- Exercise objective
Leave the pictures aside and give back every entry below word for word.

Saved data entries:
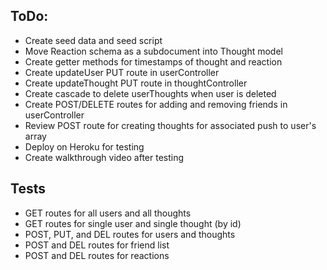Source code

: ## ToDo:    
+ Create seed data and seed script
+ Move Reaction schema as a subdocument into Thought model
+ Create getter methods for timestamps of thought and reaction
+ Create updateUser PUT route in userController
+ Create updateThought PUT route in thoughtController
+ Create cascade to delete userThoughts when user is deleted
+ Create POST/DELETE routes for adding and removing friends in userController
+ Review POST route for creating thoughts for associated push to user's array
+ Deploy on Heroku for testing
+ Create walkthrough video after testing

## Tests
+ GET routes for all users and all thoughts
+ GET routes for single user and single thought (by id)
+ POST, PUT, and DEL routes for users and thoughts
+ POST and DEL routes for friend list
+ POST and DEL routes for reactions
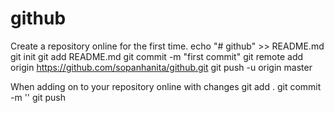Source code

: # github

Create a repository online for the first time.
echo "# github" >> README.md
git init
git add README.md
git commit -m "first commit"
git remote add origin https://github.com/sopanhanita/github.git
git push -u origin master

When adding on to your repository online with changes 
git add .
git commit -m ''
git push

- Solution to the problem
Source code

: ## ToDo:    
+ Create seed data and seed script
+ Move Reaction schema as a subdocument into Thought model
+ Create getter methods for timestamps of thought and reaction
+ Create updateUser PUT route in userController
+ Create updateThought PUT route in thoughtController
+ Create cascade to delete userThoughts when user is deleted
+ Create POST/DELETE routes for adding and removing friends in userController
+ Review POST route for creating thoughts for associated push to user's array
+ Deploy on Heroku for testing
+ Create walkthrough video after testing

## Tests
+ GET routes for all users and all thoughts
+ GET routes for single user and single thought (by id)
+ POST, PUT, and DEL routes for users and thoughts
+ POST and DEL routes for friend list
+ POST and DEL routes for reactions
Source code

: # github

Create a repository online for the first time.
echo "# github" >> README.md
git init
git add README.md
git commit -m "first commit"
git remote add origin https://github.com/sopanhanita/github.git
git push -u origin master

When adding on to your repository online with changes 
git add .
git commit -m ''
git push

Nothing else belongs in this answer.